» What you are asked to do: Filter the entries below, keeping only lines with the word "from".

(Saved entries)
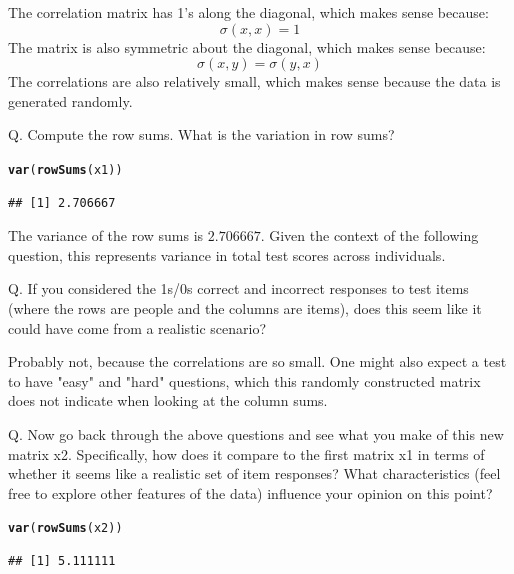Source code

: \documentclass[letterpaper,12pt]{article}\usepackage[]{graphicx}\usepackage[]{color}
\makeatletter
\newcommand{\hlstd}[1]{\textcolor[rgb]{0.345,0.345,0.345}{#1}}%
\newcommand{\hlkwd}[1]{\textcolor[rgb]{0.737,0.353,0.396}{\textbf{#1}}}%
\newenvironment{kframe}{%
 \def\at@end@of@kframe{}%
 \ifinner\ifhmode%
  \def\at@end@of@kframe{\end{minipage}}%
  \begin{minipage}{\columnwidth}%
 \fi\fi%
 \def\FrameCommand##1{\hskip\@totalleftmargin \hskip-\fboxsep
 \colorbox{shadecolor}{##1}\hskip-\fboxsep
     \hskip-\linewidth \hskip-\@totalleftmargin \hskip\columnwidth}%
 \MakeFramed {\advance\hsize-\width
   \@totalleftmargin\z@ \linewidth\hsize
   \@setminipage}}%
 {\par\unskip\endMakeFramed%
 \at@end@of@kframe}
\newenvironment{knitrout}{}{} %
\numberwithin{equation}{section}
\makeatother
\begin{document}
The correlation matrix has 1's along the diagonal, which makes sense because: 
			\[ \sigma(x,x)=1 \]
The matrix is also symmetric about the diagonal, which makes sense because:
			\[ \sigma(x,y) = \sigma(y,x) \]  
The correlations are also relatively small, which makes sense because the data is generated randomly.


Q. Compute the row sums. What is the variation in row sums?

\begin{knitrout}
\color{fgcolor}\begin{kframe}
\begin{alltt}
\hlkwd{var}\hlstd{(}\hlkwd{rowSums}\hlstd{(x1))}
\end{alltt}
\begin{verbatim}
## [1] 2.706667
\end{verbatim}
\end{kframe}
\end{knitrout}

The variance of the row sums is $2.706667$.  Given the context of the following question, this represents variance in total test scores across individuals.


Q. If you considered the 1s/0s correct and incorrect responses to test items (where the rows are people and the columns are items), does this seem like it could have come from a realistic scenario?



Probably not, because the correlations are so small.  One might also expect a test to have "easy" and "hard" questions, which this randomly constructed matrix does not indicate when looking at the column sums.


Q. Now go back through the above questions and see what you make of this new matrix x2. Specifically, how does it compare to the first matrix x1 in terms of whether it seems like a realistic set of item responses? What characteristics (feel free to explore other features of the data) influence your opinion on this point?

\begin{knitrout}
\color{fgcolor}\begin{kframe}
\begin{alltt}
\hlkwd{var}\hlstd{(}\hlkwd{rowSums}\hlstd{(x2))}
\end{alltt}
\begin{verbatim}
## [1] 5.111111
\end{verbatim}
\end{kframe}
\end{knitrout}
\end{document}
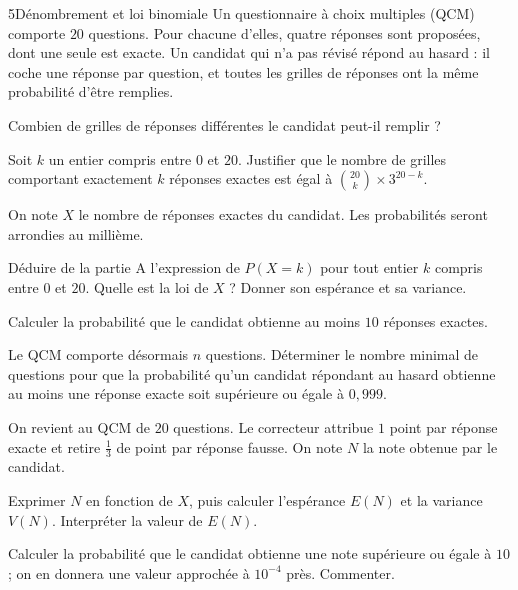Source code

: 

\begin{exoBac}{5}{Dénombrement et loi binomiale}
Un questionnaire à choix multiples (QCM) comporte $20$ questions. Pour chacune d'elles, quatre réponses sont proposées, dont une seule
est exacte. Un candidat qui n'a pas révisé répond au hasard : il coche une réponse par question, et toutes les grilles de réponses
ont la même probabilité d'être remplies.
\begin{questions}
  \item Combien de grilles de réponses différentes le candidat peut-il remplir ?
  \item Soit $k$ un entier compris entre $0$ et $20$. Justifier que le nombre de grilles comportant exactement $k$ réponses exactes est
    égal à $\binom{20}{k}\times3^{20-k}$.
\end{questions}
On note $X$ le nombre de réponses exactes du candidat. Les probabilités seront arrondies au millième.
\begin{questions}[resume]
  \item Déduire de la partie A l'expression de $P(X=k)$ pour tout entier $k$ compris entre $0$ et $20$. Quelle est la loi de $X$ ?
    Donner son espérance et sa variance.
  \item Calculer la probabilité que le candidat obtienne au moins $10$ réponses exactes.
  \item Le QCM comporte désormais $n$ questions. Déterminer le nombre minimal de questions pour que la probabilité qu'un candidat
    répondant au hasard obtienne au moins une réponse exacte soit supérieure ou égale à $0{,}999$.
\end{questions}
On revient au QCM de $20$ questions. Le correcteur attribue $1$ point par réponse exacte et retire $\frac13$ de point par réponse
fausse. On note $N$ la note obtenue par le candidat.
\begin{questions}[resume]
  \item Exprimer $N$ en fonction de $X$, puis calculer l'espérance $E(N)$ et la variance $V(N)$. Interpréter la valeur de $E(N)$.
  \item Calculer la probabilité que le candidat obtienne une note supérieure ou égale à $10$ ; on en donnera une valeur approchée à
    $10^{-4}$ près. Commenter.
\end{questions}
\end{exoBac}

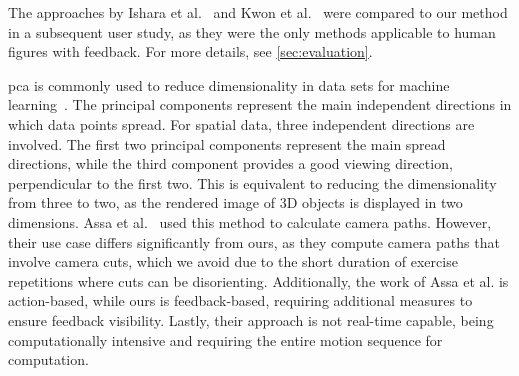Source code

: The approaches by Ishara et al.~\cite{ishara2015mra} and Kwon et al.~\cite{kwon2020ocp} were compared to our method in a subsequent user study, as they were the only methods applicable to human figures with feedback. For more details, see \autoref{sec:evaluation}.

\acrshort{pca} is commonly used to reduce dimensionality in data sets for machine learning~\cite{sorzano2014sdr}. The principal components represent the main independent directions in which data points spread. For spatial data, three independent directions are involved. The first two principal components represent the main spread directions, while the third component provides a good viewing direction, perpendicular to the first two. This is equivalent to reducing the dimensionality from three to two, as the rendered image of 3D objects is displayed in two dimensions. Assa et al.~\cite{assa2008moh} used this method to calculate camera paths. However, their use case differs significantly from ours, as they compute camera paths that involve camera cuts, which we avoid due to the short duration of exercise repetitions where cuts can be disorienting. Additionally, the work of Assa et al. is action-based, while ours is feedback-based, requiring additional measures to ensure feedback visibility. Lastly, their approach is not real-time capable, being computationally intensive and requiring the entire motion sequence for computation.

» Solution to the exercise:
Q. If you considered the 1s/0s correct and incorrect responses to test items (where the rows are people and the columns are items), does this seem like it could have come from a realistic scenario?
\acrshort{pca} is commonly used to reduce dimensionality in data sets for machine learning~\cite{sorzano2014sdr}. The principal components represent the main independent directions in which data points spread. For spatial data, three independent directions are involved. The first two principal components represent the main spread directions, while the third component provides a good viewing direction, perpendicular to the first two. This is equivalent to reducing the dimensionality from three to two, as the rendered image of 3D objects is displayed in two dimensions. Assa et al.~\cite{assa2008moh} used this method to calculate camera paths. However, their use case differs significantly from ours, as they compute camera paths that involve camera cuts, which we avoid due to the short duration of exercise repetitions where cuts can be disorienting. Additionally, the work of Assa et al. is action-based, while ours is feedback-based, requiring additional measures to ensure feedback visibility. Lastly, their approach is not real-time capable, being computationally intensive and requiring the entire motion sequence for computation.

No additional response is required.